その頃、たしかに信じていたこと(というか、信じてしがみつくしかなかったことと言えばいいか)というのはこの世にはワン・アンド・オンリー、つまり絶対的に正しい唯一無二の最適解というものがあってそれを見つけさえすれば究極の幸福、絶対善、普遍的真実にたどり着けるというものだ。びくともしない、変わることのない絶対的な正解。だからぼくはそんな正解をもとめて村上春樹を読み漁り、ヘルマン・ヘッセやサリンジャーにも手を伸ばしてみたりした。そしてそんな絶対的な真実を目指してTwitterなんかで人と喧嘩腰で議論をしたりもしたのだった。強迫観念に取り憑かれていたな、と赤面してしまう。
オンリーワン、絶対に普遍的に正しい解というものがかならずあるはず……しかし、いま思うのはもしそれがありうるとしたらとても「普遍的な」、もしくは「普遍的すぎる」正解だろう。わかりやすく言えばそれはあまりにも非現実的な正しさ・普遍性を目指すことであってあまりにも滑稽で白昼夢的な話でもある。年老いてきて(つまりそれは、ぼくが落ち着いた大人になったということ……と思いたいのだけれど)、ぼくはこの世には「オルタナティブ」な正解(つまり「本流の正解」とは別の「傍流の(あるいは『邪道の』)正解」)というものがありうるんじゃないかと考えるようになった。

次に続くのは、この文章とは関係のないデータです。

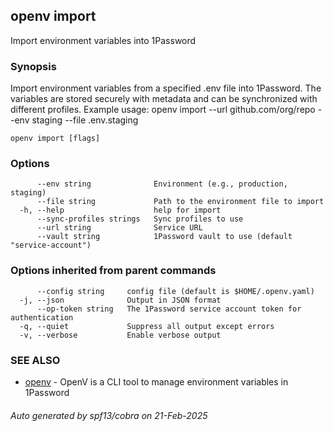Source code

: ## openv import

Import environment variables into 1Password

### Synopsis

Import environment variables from a specified .env file into 1Password. 
The variables are stored securely with metadata and can be synchronized with different profiles.
Example usage:
  openv import --url github.com/org/repo --env staging --file .env.staging

```
openv import [flags]
```

### Options

```
      --env string              Environment (e.g., production, staging)
      --file string             Path to the environment file to import
  -h, --help                    help for import
      --sync-profiles strings   Sync profiles to use
      --url string              Service URL
      --vault string            1Password vault to use (default "service-account")
```

### Options inherited from parent commands

```
      --config string     config file (default is $HOME/.openv.yaml)
  -j, --json              Output in JSON format
      --op-token string   The 1Password service account token for authentication
  -q, --quiet             Suppress all output except errors
  -v, --verbose           Enable verbose output
```

### SEE ALSO

* [openv](openv.md)	 - OpenV is a CLI tool to manage environment variables in 1Password

###### Auto generated by spf13/cobra on 21-Feb-2025
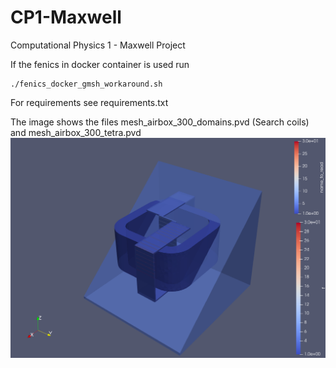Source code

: # CP1-Maxwell
Computational Physics 1 - Maxwell Project

If the fenics in docker container is used run
```
./fenics_docker_gmsh_workaround.sh
```

For requirements see requirements.txt

The image shows the files mesh_airbox_300_domains.pvd (Search coils) and mesh_airbox_300_tetra.pvd
![alt generated mesh](./generated_mesh.png)
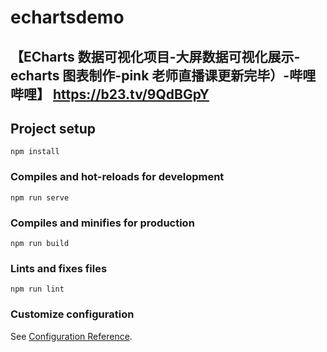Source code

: # echartsdemo

## 【ECharts 数据可视化项目-大屏数据可视化展示-echarts 图表制作-pink 老师直播课更新完毕）-哔哩哔哩】 https://b23.tv/9QdBGpY

## Project setup

```
npm install
```

### Compiles and hot-reloads for development

```
npm run serve
```

### Compiles and minifies for production

```
npm run build
```

### Lints and fixes files

```
npm run lint
```

### Customize configuration

See [Configuration Reference](https://cli.vuejs.org/config/).
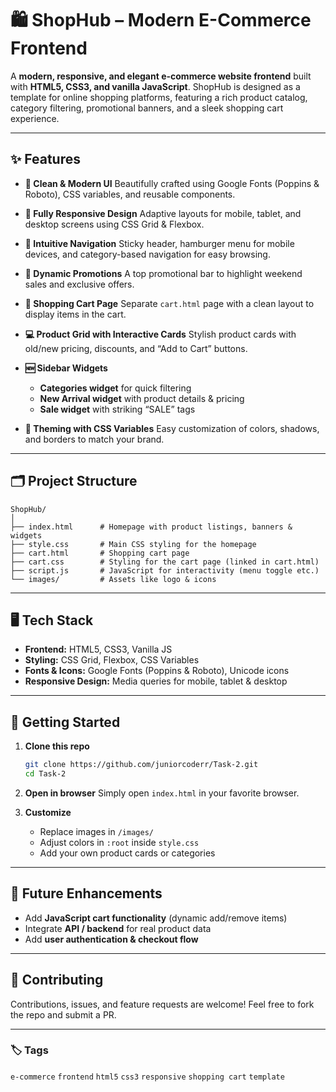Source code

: # 🛍️ ShopHub – Modern E-Commerce Frontend

A **modern, responsive, and elegant e-commerce website frontend** built with **HTML5, CSS3, and vanilla JavaScript**. ShopHub is designed as a template for online shopping platforms, featuring a rich product catalog, category filtering, promotional banners, and a sleek shopping cart experience.

---

## ✨ Features

* **🎨 Clean & Modern UI**
  Beautifully crafted using Google Fonts (Poppins & Roboto), CSS variables, and reusable components.

* **📱 Fully Responsive Design**
  Adaptive layouts for mobile, tablet, and desktop screens using CSS Grid & Flexbox.

* **🧭 Intuitive Navigation**
  Sticky header, hamburger menu for mobile devices, and category-based navigation for easy browsing.

* **💸 Dynamic Promotions**
  A top promotional bar to highlight weekend sales and exclusive offers.

* **🛒 Shopping Cart Page**
  Separate `cart.html` page with a clean layout to display items in the cart.

* **💻 Product Grid with Interactive Cards**
  Stylish product cards with old/new pricing, discounts, and “Add to Cart” buttons.

* **🆕 Sidebar Widgets**

  * **Categories widget** for quick filtering
  * **New Arrival widget** with product details & pricing
  * **Sale widget** with striking “SALE” tags

* **🌈 Theming with CSS Variables**
  Easy customization of colors, shadows, and borders to match your brand.

---

## 🗂️ Project Structure

```
ShopHub/
│
├── index.html      # Homepage with product listings, banners & widgets
├── style.css       # Main CSS styling for the homepage
├── cart.html       # Shopping cart page
├── cart.css        # Styling for the cart page (linked in cart.html)
├── script.js       # JavaScript for interactivity (menu toggle etc.)
└── images/         # Assets like logo & icons
```

---

## 🖥️ Tech Stack

* **Frontend:** HTML5, CSS3, Vanilla JS
* **Styling:** CSS Grid, Flexbox, CSS Variables
* **Fonts & Icons:** Google Fonts (Poppins & Roboto), Unicode icons
* **Responsive Design:** Media queries for mobile, tablet & desktop

---

## 🚀 Getting Started

1. **Clone this repo**

   ```bash
   git clone https://github.com/juniorcoderr/Task-2.git
   cd Task-2
   ```

2. **Open in browser**
   Simply open `index.html` in your favorite browser.

3. **Customize**

   * Replace images in `/images/`
   * Adjust colors in `:root` inside `style.css`
   * Add your own product cards or categories

---

## 📝 Future Enhancements

* Add **JavaScript cart functionality** (dynamic add/remove items)
* Integrate **API / backend** for real product data
* Add **user authentication & checkout flow**

---

## 🤝 Contributing

Contributions, issues, and feature requests are welcome!
Feel free to fork the repo and submit a PR.

---

### 🏷️ Tags

`e-commerce` `frontend` `html5` `css3` `responsive` `shopping cart` `template`
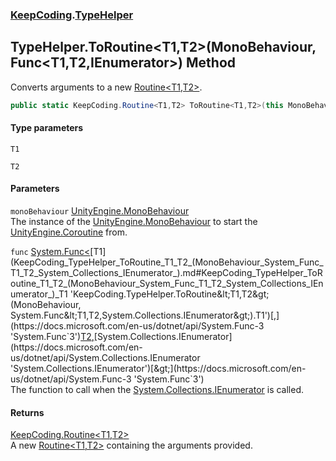 ### [KeepCoding](KeepCoding.md 'KeepCoding').[TypeHelper](KeepCoding_TypeHelper.md 'KeepCoding.TypeHelper')
## TypeHelper.ToRoutine&lt;T1,T2&gt;(MonoBehaviour, Func&lt;T1,T2,IEnumerator&gt;) Method
Converts arguments to a new [Routine&lt;T1,T2&gt;](KeepCoding_Routine_T1_T2_.md 'KeepCoding.Routine&lt;T1,T2&gt;').  
```csharp
public static KeepCoding.Routine<T1,T2> ToRoutine<T1,T2>(this MonoBehaviour monoBehaviour, System.Func<T1,T2,System.Collections.IEnumerator> func);
```
#### Type parameters
<a name='KeepCoding_TypeHelper_ToRoutine_T1_T2_(MonoBehaviour_System_Func_T1_T2_System_Collections_IEnumerator_)_T1'></a>
`T1`  
  
<a name='KeepCoding_TypeHelper_ToRoutine_T1_T2_(MonoBehaviour_System_Func_T1_T2_System_Collections_IEnumerator_)_T2'></a>
`T2`  
  
#### Parameters
<a name='KeepCoding_TypeHelper_ToRoutine_T1_T2_(MonoBehaviour_System_Func_T1_T2_System_Collections_IEnumerator_)_monoBehaviour'></a>
`monoBehaviour` [UnityEngine.MonoBehaviour](https://docs.microsoft.com/en-us/dotnet/api/UnityEngine.MonoBehaviour 'UnityEngine.MonoBehaviour')  
The instance of the [UnityEngine.MonoBehaviour](https://docs.microsoft.com/en-us/dotnet/api/UnityEngine.MonoBehaviour 'UnityEngine.MonoBehaviour') to start the [UnityEngine.Coroutine](https://docs.microsoft.com/en-us/dotnet/api/UnityEngine.Coroutine 'UnityEngine.Coroutine') from.
  
<a name='KeepCoding_TypeHelper_ToRoutine_T1_T2_(MonoBehaviour_System_Func_T1_T2_System_Collections_IEnumerator_)_func'></a>
`func` [System.Func&lt;](https://docs.microsoft.com/en-us/dotnet/api/System.Func-3 'System.Func`3')[T1](KeepCoding_TypeHelper_ToRoutine_T1_T2_(MonoBehaviour_System_Func_T1_T2_System_Collections_IEnumerator_).md#KeepCoding_TypeHelper_ToRoutine_T1_T2_(MonoBehaviour_System_Func_T1_T2_System_Collections_IEnumerator_)_T1 'KeepCoding.TypeHelper.ToRoutine&lt;T1,T2&gt;(MonoBehaviour, System.Func&lt;T1,T2,System.Collections.IEnumerator&gt;).T1')[,](https://docs.microsoft.com/en-us/dotnet/api/System.Func-3 'System.Func`3')[T2](KeepCoding_TypeHelper_ToRoutine_T1_T2_(MonoBehaviour_System_Func_T1_T2_System_Collections_IEnumerator_).md#KeepCoding_TypeHelper_ToRoutine_T1_T2_(MonoBehaviour_System_Func_T1_T2_System_Collections_IEnumerator_)_T2 'KeepCoding.TypeHelper.ToRoutine&lt;T1,T2&gt;(MonoBehaviour, System.Func&lt;T1,T2,System.Collections.IEnumerator&gt;).T2')[,](https://docs.microsoft.com/en-us/dotnet/api/System.Func-3 'System.Func`3')[System.Collections.IEnumerator](https://docs.microsoft.com/en-us/dotnet/api/System.Collections.IEnumerator 'System.Collections.IEnumerator')[&gt;](https://docs.microsoft.com/en-us/dotnet/api/System.Func-3 'System.Func`3')  
The function to call when the [System.Collections.IEnumerator](https://docs.microsoft.com/en-us/dotnet/api/System.Collections.IEnumerator 'System.Collections.IEnumerator') is called.
  
#### Returns
[KeepCoding.Routine&lt;](KeepCoding_Routine_T1_T2_.md 'KeepCoding.Routine&lt;T1,T2&gt;')[T1](KeepCoding_TypeHelper_ToRoutine_T1_T2_(MonoBehaviour_System_Func_T1_T2_System_Collections_IEnumerator_).md#KeepCoding_TypeHelper_ToRoutine_T1_T2_(MonoBehaviour_System_Func_T1_T2_System_Collections_IEnumerator_)_T1 'KeepCoding.TypeHelper.ToRoutine&lt;T1,T2&gt;(MonoBehaviour, System.Func&lt;T1,T2,System.Collections.IEnumerator&gt;).T1')[,](KeepCoding_Routine_T1_T2_.md 'KeepCoding.Routine&lt;T1,T2&gt;')[T2](KeepCoding_TypeHelper_ToRoutine_T1_T2_(MonoBehaviour_System_Func_T1_T2_System_Collections_IEnumerator_).md#KeepCoding_TypeHelper_ToRoutine_T1_T2_(MonoBehaviour_System_Func_T1_T2_System_Collections_IEnumerator_)_T2 'KeepCoding.TypeHelper.ToRoutine&lt;T1,T2&gt;(MonoBehaviour, System.Func&lt;T1,T2,System.Collections.IEnumerator&gt;).T2')[&gt;](KeepCoding_Routine_T1_T2_.md 'KeepCoding.Routine&lt;T1,T2&gt;')  
A new [Routine&lt;T1,T2&gt;](KeepCoding_Routine_T1_T2_.md 'KeepCoding.Routine&lt;T1,T2&gt;') containing the arguments provided.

別の角度、別のメソッドから見出されるそうした正解。
たとえば、ぼくは発達障害者だが発達障害はまぎれもなく障害(ハンディキャップ)である(あるいは脳の器質の持つ過剰さからくる「異常さ」とも言える)。しかし、発達障害とはいまの定義によればたしかグラデーションの上に位置づけられるものであり、そのグラデーションを見直していくと定型発達者と発達障害者の間の相違はさほどのものではない、とも言える(少なくとも、どの側面から見つめるかによって発達障害と定型発達の相違の距離は縮まるとは言えるのではないか)。
つまり真実とはパラドキシカル(矛盾をはらんだ)側面を持ちうる、センシティブ(繊細な)ものでもある。そんなこの世界の不条理な実相に対してどんなスタンス・態度で臨めばいいのか。ぼくが選ぶのはそうした実相に対して懐疑主義的に、あるいは複眼思考(山崎浩一)で臨むことかなと思う。つまり、昔の言い方で言えば相対主義を信じて心のなかでさまざまな本から得た言葉・結論の化学反応あるいは融合を楽しむことかなと。いや、もちろんこれはかなりタフネスを要求されることだが。
夜、疲れていたのでパラパラ鶴見俊輔『期待と回想』を読み返してそのまま眠る。